Las chaquetillas de lana se pusieron de moda en los años 70 y no había un joven que no tuviera una colgada en la percha. Solían ser de color blanco con un tono vainilla, con dibujos en relieve del mismo color y tenían la ventaja de que como abrigaban tanto podían sustituir perfectamente a los jerseys. Te ponías tu chaqueta blanca con una camisa de manga larga debajo y así podías cruzar perfectamente por el tímido invierno almeriense.
Eran tan frecuentes que en el instituto no podías arriesgarte a dejarla en la percha cuando entrabas en la clase, ya que podías llevarte después la que no era la tuya, por lo que cada uno colgaba su chaqueta en el respaldo de la silla para evitar confusiones.
Las chaquetillas blancas de lana formaron parte de nuestra indumentaria durante años. El armario iba cambiando de aspecto con la ropa moderna que iba saliendo, pero allí seguían aquellas chaquetas incombustibles que por muchos lavados que llevaran siempre parecían nuevas, dispuestas a atravesar contigo la juventud, aguardando con paciencia el día en el que volvías a ponértela.
Por aquellos años también formaron parte de nuestro vestuario las chaquetas y los pantalones de pana, que de la mano de grandes firmas de ropa como Lois o Alton renacieron para convertirse en prendas de la juventud. Competían un escalón por debajo con los pantalones vaqueros que en los años 70 conquistaron completamente el mercado y el corazón de los adolescentes.
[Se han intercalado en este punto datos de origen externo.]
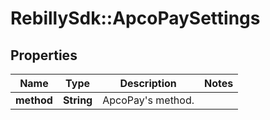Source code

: # RebillySdk::ApcoPaySettings

## Properties
Name | Type | Description | Notes
------------ | ------------- | ------------- | -------------
**method** | **String** | ApcoPay&#x27;s method. | 

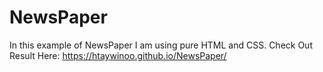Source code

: # NewsPaper

In this example of NewsPaper I am using pure HTML and CSS.
Check Out Result Here: https://htaywinoo.github.io/NewsPaper/
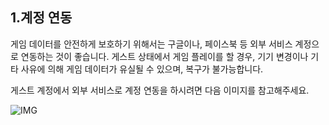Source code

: ## 1.계정 연동

 게임 데이터를 안전하게 보호하기 위해서는 구글이나, 페이스북 등 외부 서비스 계정으로 연동하는 것이 좋습니다. 게스트 상태에서 게임 플레이를 할 경우, 기기 변경이나 기타 사유에 의해 게임 데이터가 유실될 수 있으며, 복구가 불가능합니다.

게스트 계정에서 외부 서비스로 계정 연동을 하시려면 다음 이미지를 참고해주세요.

![IMG]()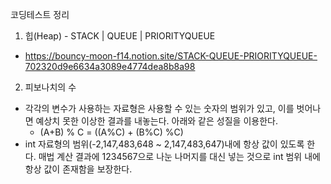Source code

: 코딩테스트 정리

1. 힙(Heap) - STACK | QUEUE | PRIORITYQUEUE
- https://bouncy-moon-f14.notion.site/STACK-QUEUE-PRIORITYQUEUE-702320d9e6634a3089e4774dea8b8a98

2. 피보나치의 수 
- 각각의 변수가 사용하는 자료형은 사용할 수 있는 숫자의 범위가 있고, 이를 벗어나면 예상치 못한 이상한 결과를 내놓는다. 아래와 같은 성질을 이용한다. 
  - (A+B) % C = ((A%C) + (B%C) %C)
- int 자료형의 범위(-2,147,483,648 ~ 2,147,483,647)내에 항상 값이 있도록 한다. 매법 계산 결과에 1234567으로 나눈 나머지를 대신 넣는 것으로 int 범위 내에 항상 값이 존재함을 보장한다. 
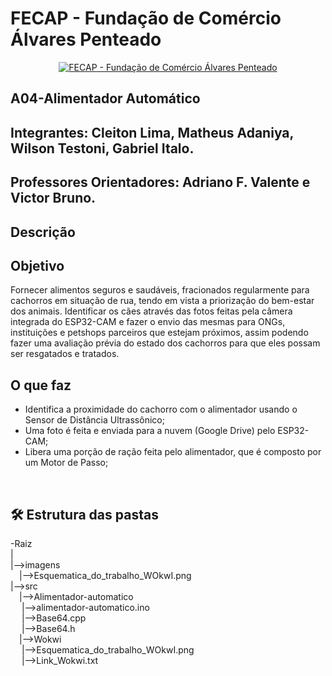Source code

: # FECAP - Fundação de Comércio Álvares Penteado

<p align="center">
<a href= "https://www.fecap.br/"><img src="https://encrypted-tbn0.gstatic.com/images?q=tbn:ANd9GcRhZPrRa89Kma0ZZogxm0pi-tCn_TLKeHGVxywp-LXAFGR3B1DPouAJYHgKZGV0XTEf4AE&usqp=CAU" alt="FECAP - Fundação de Comércio Álvares Penteado" border="0"></a>
</p>

## A04-Alimentador Automático

## Integrantes: Cleiton Lima, Matheus Adaniya, Wilson Testoni, Gabriel Italo.

## Professores Orientadores: Adriano F. Valente e Victor Bruno.

## Descrição

## Objetivo
Fornecer alimentos seguros e saudáveis, fracionados regularmente para cachorros em situação de rua, tendo em vista a priorização do bem-estar dos animais. Identificar os cães através das fotos feitas pela câmera integrada do ESP32-CAM e fazer o envio das mesmas para ONGs, instituições e petshops parceiros que estejam próximos, assim podendo fazer uma avaliação prévia do estado dos cachorros para que eles possam ser resgatados e tratados.

## O que faz

* Identifica a proximidade do cachorro com o alimentador usando o Sensor de Distância Ultrassônico;<br>
* Uma foto é feita e enviada para a nuvem (Google Drive) pelo ESP32-CAM;<br>
* Libera uma porção de ração feita pelo alimentador, que é composto por um Motor de Passo;<br>
<br>

## 🛠 Estrutura das pastas

-Raiz<br>
|<br>
|-->imagens<br>
  &emsp;|-->Esquematica_do_trabalho_WOkwI.png<br>
|-->src<br>
  &emsp;|-->Alimentador-automatico<br>
  &emsp;  |-->alimentador-automatico.ino<br>
  &emsp;  |-->Base64.cpp<br>
  &emsp;  |-->Base64.h<br>
  &emsp;|-->Wokwi<br>
  &emsp;  |-->Esquematica_do_trabalho_WOkwI.png<br>
  &emsp;  |-->Link_Wokwi.txt<br>
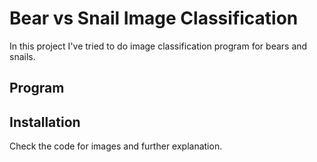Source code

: # Bear vs Snail Image Classification

In this project I've tried to do image classification program for bears and snails.

## Program

## Installation

Check the code for images and further explanation.

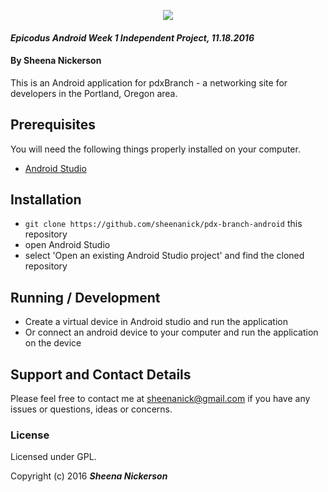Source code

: <p align="center">
  <img src="https://raw.githubusercontent.com/mlawson3691/branch-social/master/public/assets/images/logo-black.png">
</p>

#### _Epicodus Android Week 1 Independent Project, 11.18.2016_

#### By Sheena Nickerson

This is an Android application for pdxBranch - a networking site for developers in the Portland, Oregon area.

## Prerequisites

You will need the following things properly installed on your computer.

* [Android Studio](https://developer.android.com/studio/index.html)

## Installation

* `git clone https://github.com/sheenanick/pdx-branch-android` this repository
* open Android Studio
* select 'Open an existing Android Studio project' and find the cloned repository

## Running / Development

* Create a virtual device in Android studio and run the application
* Or connect an android device to your computer and run the application on the device

## Support and Contact Details

Please feel free to contact me at sheenanick@gmail.com if you have any issues or questions, ideas or concerns.

### License

Licensed under GPL.

Copyright (c) 2016 **_Sheena Nickerson_**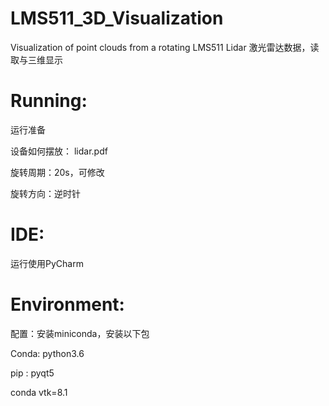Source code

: # LMS511_3D_Visualization
Visualization of point clouds from a rotating LMS511 Lidar
激光雷达数据，读取与三维显示

# Running:
运行准备

设备如何摆放： lidar.pdf

旋转周期：20s，可修改

旋转方向：逆时针

# IDE: 
运行使用PyCharm

# Environment:
配置：安装miniconda，安装以下包

Conda: python3.6

pip : pyqt5

conda vtk=8.1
Por doscientas pesetas te podías comprar un pantalón vaquero de color blanco en las rebajas en el año 1977, la mitad de precio de lo que costaban entonces los vaqueros azules de las marcas más importantes.
El día que te compraban tu primer vaquero comprendías que la infancia empezaba a quedar atrás. Era un rito iniciático, como el primer afeitado, como la primera vez que te dejaban ir solo a la playa o la primera vez que dabas un beso de verdad. Qué maravillosos eran aquellos pantalones que lo aguantaban todo: la tinta del bolígrafo que se te derramaba en el bolsillo trasero, la mancha de mugre en el culo de sentarte en los trancos y hasta el lamparón de aceite que te había dejado en la pierna el bocadillo de tomate de la merienda.
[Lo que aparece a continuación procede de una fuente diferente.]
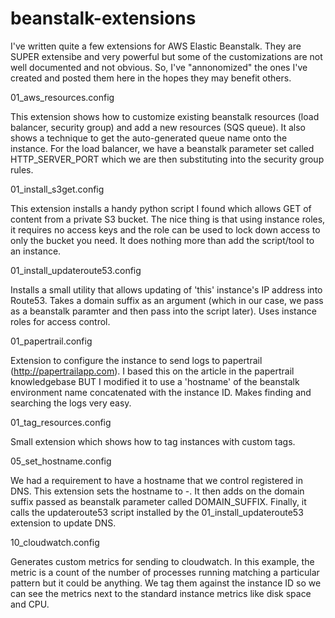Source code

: beanstalk-extensions
====================

I've written quite a few extensions for AWS Elastic Beanstalk.  They are SUPER extensibe and very powerful but some of the customizations are not well documented and not obvious.  So, I've "annonomized" the ones I've created and posted them here in the hopes they may benefit others.

01_aws_resources.config

   This extension shows how to customize existing beanstalk resources (load balancer, security group) and add a new resources (SQS queue).  It also shows a technique to get the auto-generated queue name onto the instance.  For the load balancer, we have a beanstalk parameter set called HTTP_SERVER_PORT which we are then substituting into the security group rules.

01_install_s3get.config

   This extension installs a handy python script I found which allows GET of content from a private S3 bucket.  The nice thing is that using instance roles, it requires no access keys and the role can be used to lock down access to only the bucket you need.  It does nothing more than add the script/tool to an instance.
   
01_install_updateroute53.config

   Installs a small utility that allows updating of 'this' instance's IP address into Route53.  Takes a domain suffix as an argument (which in our case, we pass as a beanstalk paramter and then pass into the script later).  Uses instance roles for access control.

01_papertrail.config

   Extension to configure the instance to send logs to papertrail (http://papertrailapp.com).  I based this on the article in the papertrail knowledgebase BUT I modified it to use a 'hostname' of the beanstalk environment name concatenated with the instance ID.  Makes finding and searching the logs very easy.

01_tag_resources.config

   Small extension which shows how to tag instances with custom tags.

05_set_hostname.config

   We had a requirement to have a hostname that we control registered in DNS.  This extension sets the hostname to <beanstalk env name>-<instanceID>.  It then adds on the domain suffix passed as beanstalk parameter called DOMAIN_SUFFIX.  Finally, it calls the updateroute53 script installed by the 01_install_updateroute53 extension to update DNS.
   
   
10_cloudwatch.config

   Generates custom metrics for sending to cloudwatch.  In this example, the metric is a count of the number of processes running matching a particular pattern but it could be anything.  We tag them against the instance ID so we can see the metrics next to the standard instance metrics like disk space and CPU.
   
   
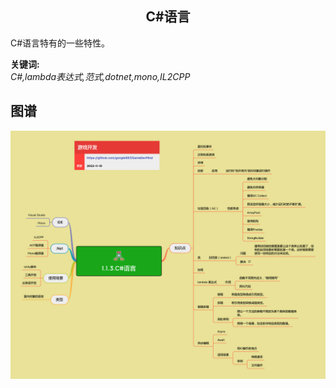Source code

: <h2 align="center">C#语言</h2>
<p>
C#语言特有的一些特性。
</p>

**关键词:**<br/>
*C#,lambda表达式,范式,dotnet,mono,IL2CPP*

## 图谱
![图片加载中...](../exports/1.1.3.C%23语言.png?raw=true)
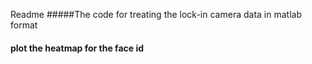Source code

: Readme   #####The code for treating the lock-in camera data in matlab format
#### plot the heatmap for the face id
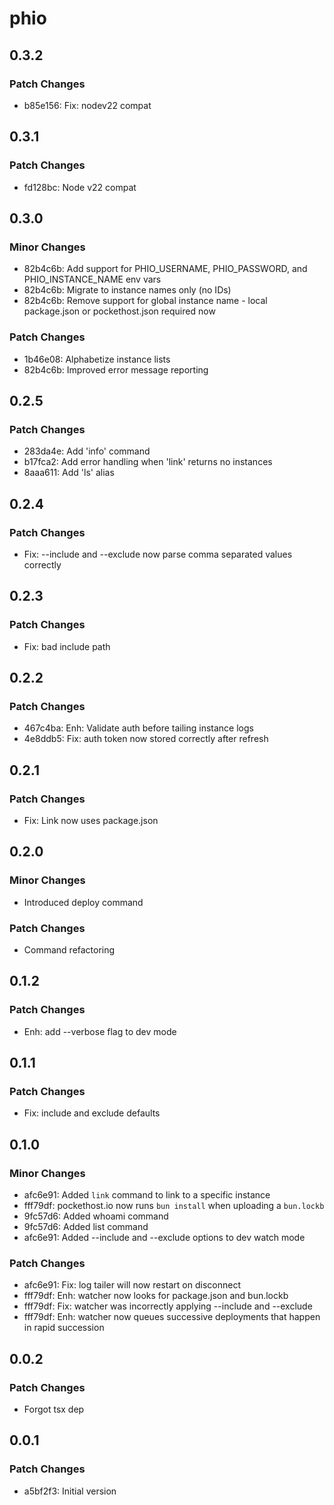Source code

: # phio

## 0.3.2

### Patch Changes

- b85e156: Fix: nodev22 compat

## 0.3.1

### Patch Changes

- fd128bc: Node v22 compat

## 0.3.0

### Minor Changes

- 82b4c6b: Add support for PHIO_USERNAME, PHIO_PASSWORD, and PHIO_INSTANCE_NAME env vars
- 82b4c6b: Migrate to instance names only (no IDs)
- 82b4c6b: Remove support for global instance name - local package.json or pockethost.json required now

### Patch Changes

- 1b46e08: Alphabetize instance lists
- 82b4c6b: Improved error message reporting

## 0.2.5

### Patch Changes

- 283da4e: Add 'info' command
- b17fca2: Add error handling when 'link' returns no instances
- 8aaa611: Add 'ls' alias

## 0.2.4

### Patch Changes

- Fix: --include and --exclude now parse comma separated values correctly

## 0.2.3

### Patch Changes

- Fix: bad include path

## 0.2.2

### Patch Changes

- 467c4ba: Enh: Validate auth before tailing instance logs
- 4e8ddb5: Fix: auth token now stored correctly after refresh

## 0.2.1

### Patch Changes

- Fix: Link now uses package.json

## 0.2.0

### Minor Changes

- Introduced deploy command

### Patch Changes

- Command refactoring

## 0.1.2

### Patch Changes

- Enh: add --verbose flag to dev mode

## 0.1.1

### Patch Changes

- Fix: include and exclude defaults

## 0.1.0

### Minor Changes

- afc6e91: Added `link` command to link to a specific instance
- fff79df: pockethost.io now runs `bun install` when uploading a `bun.lockb`
- 9fc57d6: Added whoami command
- 9fc57d6: Added list command
- afc6e91: Added --include and --exclude options to dev watch mode

### Patch Changes

- afc6e91: Fix: log tailer will now restart on disconnect
- fff79df: Enh: watcher now looks for package.json and bun.lockb
- fff79df: Fix: watcher was incorrectly applying --include and --exclude
- fff79df: Enh: watcher now queues successive deployments that happen in rapid succession

## 0.0.2

### Patch Changes

- Forgot tsx dep

## 0.0.1

### Patch Changes

- a5bf2f3: Initial version
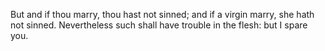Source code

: But and if thou marry, thou hast not sinned; and if a virgin marry, she hath not sinned. Nevertheless such shall have trouble in the flesh: but I spare you.
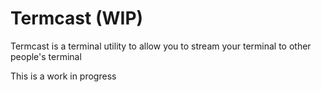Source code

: # Termcast (WIP)

Termcast is a terminal utility to allow you to stream your terminal to other people's terminal

This is a work in progress
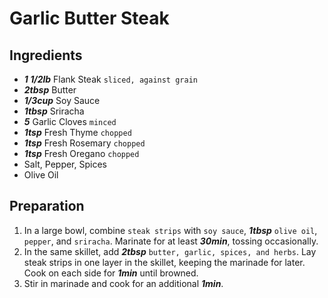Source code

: # Garlic Butter Steak
## Ingredients

+ ___1 1/2lb___ Flank Steak `sliced, against grain`
+ ___2tbsp___ Butter
+ ___1/3cup___ Soy Sauce
+ ___1tbsp___ Sriracha
+ ___5___ Garlic Cloves `minced`
+ ___1tsp___ Fresh Thyme `chopped`
+ ___1tsp___ Fresh Rosemary `chopped`
+ ___1tsp___ Fresh Oregano `chopped`
+ Salt, Pepper, Spices
+ Olive Oil

## Preparation

1. In a large bowl, combine `steak strips` with `soy sauce`, ___1tbsp___ `olive oil`, `pepper`, and `sriracha`. Marinate for at least ___30min___, tossing occasionally.
2. In the same skillet, add ___2tbsp___ `butter, garlic, spices, and herbs`. Lay steak strips in one layer in the skillet, keeping the marinade for later. Cook on each side for ___1min___ until browned.
3. Stir in marinade and cook for an additional ___1min___.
Allí íbamos nosotros, adolescentes de los años 70, con nuestra carpeta del instituto llena de pegatinas, con la chaquetilla de lana blanca para no coger frío y nuestros vaqueros con la campana reglamentaria que era propia de aquellos tiempos.
Los pantalones de campana llegaron a todos los barrios de Almería, por humildes que fueran, y lo hicieron como la segunda gran prenda de moda que vino de la mano de la televisión después de la minifalda. Técnicamente se le conocía como pantalón de pata de elefante, ancho en la caída sobre el pie, estrecho sobre la cintura, y fue la gran revolución del vestir para la juventud de la década de los setenta. Era una prenda asequible para todos los bolsillos, que llegó con un aire rompedor, a medio camino entre roquera y psicodélica, abierta a cualquier color por atrevido que pareciera. En aquellos años de furor, se estableció en el Paseo el empresario José María Zapata con una tienda innovadora que bautizó con el sugerente nombre de ‘Los diez mil pantalones’. El local estaba adornado con colores llamativos y una moto de gran cilindrada presidía la entrada, reclamando la atención de los clientes más jóvenes.
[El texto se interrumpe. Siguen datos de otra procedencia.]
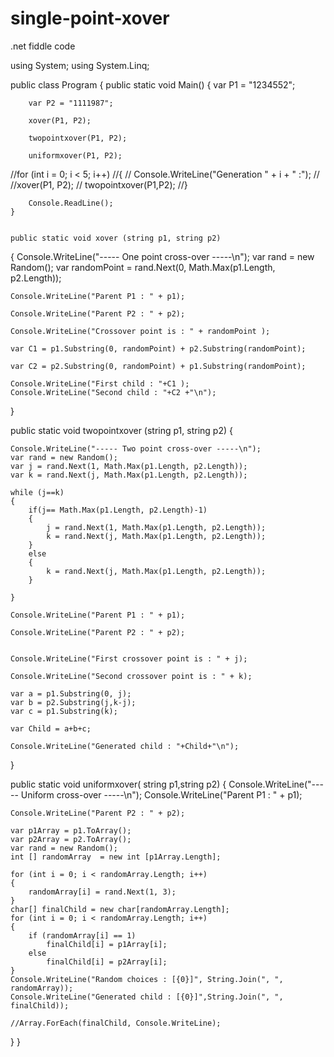 # single-point-xover

.net fiddle code 

using System;
using System.Linq;
					
public class Program
{
	public static void Main()
	{
		var P1 = "1234552";

		var P2 = "1111987";

		xover(P1, P2);

		twopointxover(P1, P2);

		uniformxover(P1, P2);

//for (int i = 0; i < 5; i++)
//{
//    Console.WriteLine("Generation " + i + " :");
//    //xover(P1, P2);
//    twopointxover(P1,P2);
//}

		Console.ReadLine();
	}
	
	
	public static void xover (string p1, string p2)
{
    Console.WriteLine("----- One point cross-over -----\n");
    var rand = new Random();
    var randomPoint = rand.Next(0, Math.Max(p1.Length, p2.Length));

    Console.WriteLine("Parent P1 : " + p1);

    Console.WriteLine("Parent P2 : " + p2);

    Console.WriteLine("Crossover point is : " + randomPoint );

    var C1 = p1.Substring(0, randomPoint) + p2.Substring(randomPoint);

    var C2 = p2.Substring(0, randomPoint) + p1.Substring(randomPoint);

    Console.WriteLine("First child : "+C1 );
    Console.WriteLine("Second child : "+C2 +"\n");
}

public static void twopointxover (string p1, string p2)
    {

    Console.WriteLine("----- Two point cross-over -----\n");
    var rand = new Random();
    var j = rand.Next(1, Math.Max(p1.Length, p2.Length));
    var k = rand.Next(j, Math.Max(p1.Length, p2.Length));

    while (j==k)
    {
        if(j== Math.Max(p1.Length, p2.Length)-1)
        {
            j = rand.Next(1, Math.Max(p1.Length, p2.Length));
            k = rand.Next(j, Math.Max(p1.Length, p2.Length));
        }
        else
        {
            k = rand.Next(j, Math.Max(p1.Length, p2.Length));
        }
        
    }

    Console.WriteLine("Parent P1 : " + p1);

    Console.WriteLine("Parent P2 : " + p2);


    Console.WriteLine("First crossover point is : " + j);

    Console.WriteLine("Second crossover point is : " + k);

    var a = p1.Substring(0, j);
    var b = p2.Substring(j,k-j);
    var c = p1.Substring(k);

    var Child = a+b+c;

    Console.WriteLine("Generated child : "+Child+"\n");

}

public static void uniformxover( string p1,string p2)
{
    Console.WriteLine("----- Uniform cross-over -----\n");
    Console.WriteLine("Parent P1 : " + p1);

    Console.WriteLine("Parent P2 : " + p2);

    var p1Array = p1.ToArray();
    var p2Array = p2.ToArray();
    var rand = new Random();
    int [] randomArray  = new int [p1Array.Length];
    
    for (int i = 0; i < randomArray.Length; i++)
    {
        randomArray[i] = rand.Next(1, 3);
    }
    char[] finalChild = new char[randomArray.Length];
    for (int i = 0; i < randomArray.Length; i++)
    {
        if (randomArray[i] == 1)
            finalChild[i] = p1Array[i];
        else
            finalChild[i] = p2Array[i];
    }
    Console.WriteLine("Random choices : [{0}]", String.Join(", ", randomArray));
    Console.WriteLine("Generated child : [{0}]",String.Join(", ", finalChild));

    //Array.ForEach(finalChild, Console.WriteLine);

}
}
El secreto del éxito de este comercio se basaba en la variedad y en los precios, muy asequibles al fabricarse directamente en una factoría que el señor Zapata montó primero detrás de la iglesia de los Franciscanos, y en 1975 en el paraje conocido como el 120, en el término municipal de Huércal. Es difícil encontrar a un adolescente de entonces que no pasara alguna vez por la tienda de ‘Los diez mil pantalones’, alentado por las espectaculares ofertas de dos por uno con las que se cerraban las temporadas y por la gran variedad de colores.
Los viejos pantalones de campana, siempre sin correa, fueron la estética de un tiempo, cuando la mayoría de los jóvenes lucían la prenda de pata ancha con un jersey muy corto y estrecho y unos zapatos de plataforma que al igual que los pantalones admitían todos los colores. Si todavía no hacía frío, el jersey se sustituía por la chaqueta blanca de lana que era una bendición y nunca pasaba de moda.